The Spanish prime minister has defended a plan to sell arms to Venezuela amid US concern that the deal could destabilise countries in Latin America.
Mr Zapatero said the plan would help Venezuelan border security
Jose Luis Rodriguez Zapatero is expected to finalise the purchase of ships and planes worth 1.3bn euros ($1.7bn) in Venezuela on Wednesday.
He said the military equipment was designed to help regional security and to counter drug trafficking.
The proposed deal has been denounced by Mr Zapatero's political foes in Spain.
Spain's conservative opposition leader Mariano Rajoy described the plans as a "monstrous error" and said Venezuelan opponents of President Hugo Chavez had also criticised the proposal.

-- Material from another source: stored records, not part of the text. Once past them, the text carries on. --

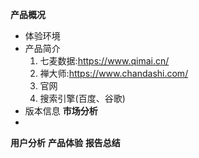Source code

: **产品概况**
- 体验环境
- 产品简介
    1. 七麦数据:https://www.qimai.cn/ 
    2. 禅大师:https://www.chandashi.com/
    3. 官网
    4. 搜索引擎(百度、谷歌)
- 版本信息
**市场分析**
- 
**用户分析**
**产品体验**
**报告总结**
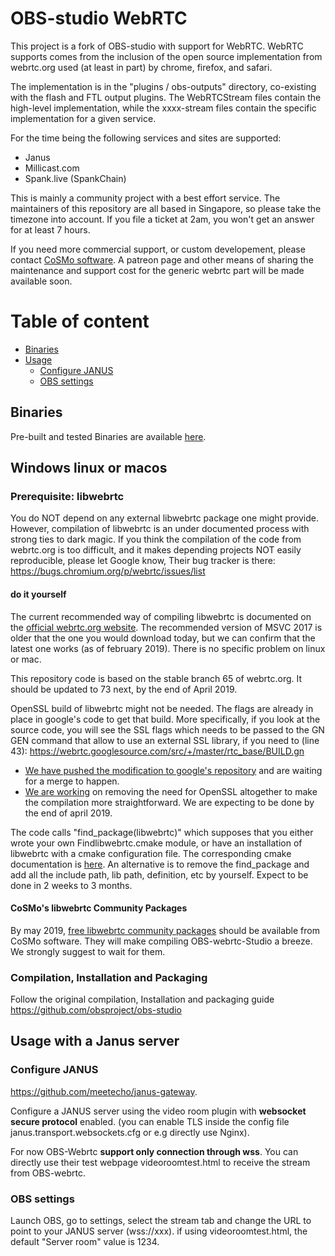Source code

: 
# OBS-studio WebRTC

This project is a fork of OBS-studio with support for WebRTC. WebRTC supports comes from the inclusion of the open source implementation from webrtc.org used (at least in part) by chrome, firefox, and safari.

The implementation is in the "plugins / obs-outputs" directory, co-existing with the flash and FTL output plugins. The WebRTCStream files contain the high-level implementation, while the xxxx-stream files contain the specific implementation for a given service.

For the time being the following services and sites are supported:
- Janus
- Millicast.com
- Spank.live (SpankChain)

This is mainly a community project with a best effort service. The maintainers of this repository are all based in Singapore, so please take the timezone into account. If you file a ticket at 2am, you won't get an answer for at least 7 hours.

If you need more commercial support, or custom developement, please contact [CoSMo software](http://www.cosmosoftware.io/contact.html). A patreon page and other means of sharing the maintenance and support cost for the generic webrtc part will be made available soon.

# Table of content

- [Binaries](#binaries)
- [Usage](#usage)
  * [Configure JANUS](#configure-janus)
  * [OBS settings](#obs-settings)

## Binaries

Pre-built and tested Binaries are available [here](https://github.com/CoSMoSoftware/OBS-studio-webrtc/releases).

## Windows linux or macos

### Prerequisite: libwebrtc

You do NOT depend on any external libwebrtc package one might provide. However, compilation of libwebrtc is an under documented process with strong ties to dark magic. If you think the compilation of the code from webrtc.org is too difficult, and it makes depending projects NOT easily reproducible, please let Google know, Their bug tracker is there:
https://bugs.chromium.org/p/webrtc/issues/list

#### do it yourself

The current recommended way of compiling libwebrtc is documented on the [official webrtc.org website](https://webrtc.org/native-code/development/prerequisite-sw/). The recommended version of MSVC 2017 is older that the one you would download today, but we can confirm that the latest one works (as of february 2019). There is no specific problem on linux or mac.

This repository code is based on the stable branch 65 of webrtc.org. It should be updated to 73 next, by the end of April 2019.

OpenSSL build of libwebrtc might not be needed.  The flags are already in place in google's code to get that build. More specifically, if you look at the source code, you will see the SSL flags which needs to be passed to the GN GEN command that allow to use an external SSL library, if you need to (line 43): https://webrtc.googlesource.com/src/+/master/rtc_base/BUILD.gn
  * [We have pushed the modification to google's repository](https://bugs.chromium.org/p/webrtc/issues/detail?id=10160) and are waiting for a merge to happen.
  * [We are working](https://github.com/CoSMoSoftware/OBS-studio-webrtc/issues/63) on removing the need for OpenSSL altogether to make the compilation more straightforward. We are expecting to be done by the end of april 2019.

The code calls "find_package(libwebrtc)" which supposes that you either wrote your own Findlibwebrtc.cmake module, or have an installation of libwebrtc with a cmake configuration file. The corresponding cmake documentation is [here](https://cmake.org/cmake/help/v3.13/manual/cmake-developer.7.html#find-modules). An alternative is to remove the find_package and add all the include path, lib path, definition, etc by yourself. Expect to be done in 2 weeks to 3 months.

#### CoSMo's libwebrtc Community Packages

By may 2019, [free libwebrtc community packages](https://www.cosmosoftware.io/products/libwebrtc-packages) should be available from CoSMo software. They will make compiling OBS-webrtc-Studio a breeze. We strongly suggest to wait for them.

### Compilation, Installation and Packaging

Follow the original compilation, Installation and packaging guide https://github.com/obsproject/obs-studio

## Usage with a Janus server

### Configure JANUS

https://github.com/meetecho/janus-gateway.

Configure a JANUS server using the video room plugin with **websocket secure protocol** enabled. (you can enable TLS inside the config file janus.transport.websockets.cfg or e.g directly use Nginx).

For now OBS-Webrtc **support only connection through wss**. 
You can directly use their test webpage videoroomtest.html to receive the stream from OBS-webrtc.

### OBS settings

Launch OBS, go to settings, select the stream tab and change the URL to point to your JANUS server (wss://xxx). if using videoroomtest.html, the default "Server room" value is 1234.
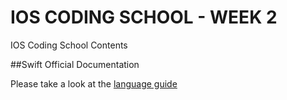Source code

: IOS CODING SCHOOL - WEEK 2
==========

IOS Coding School Contents

##Swift Official Documentation

Please take a look at the [language guide](https://developer.apple.com/library/content/documentation/Swift/Conceptual/Swift_Programming_Language/TheBasics.html#//apple_ref/doc/uid/TP40014097-CH5-ID309)

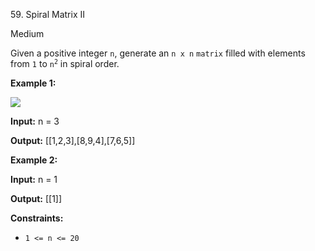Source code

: 59\. Spiral Matrix II

Medium

Given a positive integer `n`, generate an `n x n` `matrix` filled with elements from `1` to <code>n<sup>2</sup></code> in spiral order.

**Example 1:**

![](https://assets.leetcode.com/uploads/2020/11/13/spiraln.jpg)

**Input:** n = 3

**Output:** [[1,2,3],[8,9,4],[7,6,5]]

**Example 2:**

**Input:** n = 1

**Output:** [[1]]

**Constraints:**

*   `1 <= n <= 20`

The row in Spain follows international concern over Venezuelan plans to buy 100,000 AK-47 assault rifles from Russia.
The US state department has accused Venezuela of starting an arms race and has suggested the rifles could end up in the hands of Colombia's left-wing Farc rebels.
But Venezuela and Russia have both dismissed the US objections, saying the deal does not break international law.

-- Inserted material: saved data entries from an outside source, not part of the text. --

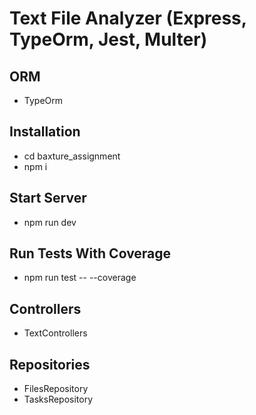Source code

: # Text File Analyzer (Express, TypeOrm, Jest, Multer)

## ORM
- TypeOrm

## Installation
- cd baxture_assignment
- npm i

## Start Server
- npm run dev

## Run Tests With Coverage
- npm run test -- --coverage

## Controllers
- TextControllers

## Repositories
- FilesRepository
- TasksRepository


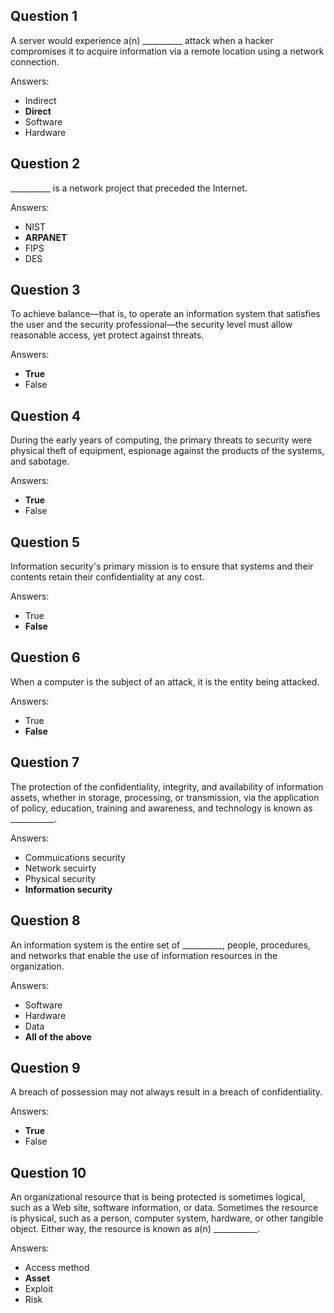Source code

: ## Question 1

A server would experience a(n) __________ attack when a hacker compromises it to acquire information via a remote location using a network connection.

Answers:
- Indirect
- **Direct**
- Software
- Hardware

## Question 2

__________ is a network project that preceded the Internet.

Answers:
- NIST
- **ARPANET**
- FIPS
- DES

## Question 3

To achieve balance—that is, to operate an information system that satisfies the user and the security professional—the security level must allow reasonable access, yet protect against threats.

Answers:
- **True**
- False

## Question 4

During the early years of computing, the primary threats to security were physical theft of equipment, espionage against the products of the systems, and sabotage.

Answers:
- **True**
- False

## Question 5

Information security's primary mission is to ensure that systems and their contents retain their confidentiality at any cost.

Answers:
- True
- **False**

## Question 6

When a computer is the subject of an attack, it is the entity being attacked.

Answers:
- True
- **False**

## Question 7

The protection of the confidentiality, integrity, and availability of information assets, whether in storage, processing, or transmission, via the application of policy, education, training and awareness, and technology is known as ___________.

Answers:
- Commuications security
- Network secuirty
- Physical security
- **Information security**

## Question 8

An information system is the entire set of __________, people, procedures, and networks that enable the use of information resources in the organization.

Answers:
- Software
- Hardware
- Data
- **All of the above**

## Question 9

A breach of possession may not always result in a breach of confidentiality.

Answers:
- **True**
- False

## Question 10

An organizational resource that is being protected is sometimes logical, such as a Web site, software information, or data. Sometimes the resource is physical, such as a person, computer system, hardware, or other tangible object. Either way, the resource is known as a(n) ___________.

Answers:
- Access method
- **Asset**
- Exploit
- Risk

Mr Zapatero said the proposed agreement for the Venezuelan military to purchase surveillance aircraft and patrol boats should not cause concern.
"It represents a stance in defence of security," he said in comments broadcast on Spanish radio.
In talks on Wednesday, Mr Zapatero told Mr Chavez's opponents he would take into account their concerns about the deal and the Venezuelan leader's record on civil liberties.
On Tuesday, the Spanish prime minister attended a summit with Mr Chavez and the presidents of Colombia and Brazil.
Spain was the region's pre-eminent ally, he said at the end of the talks.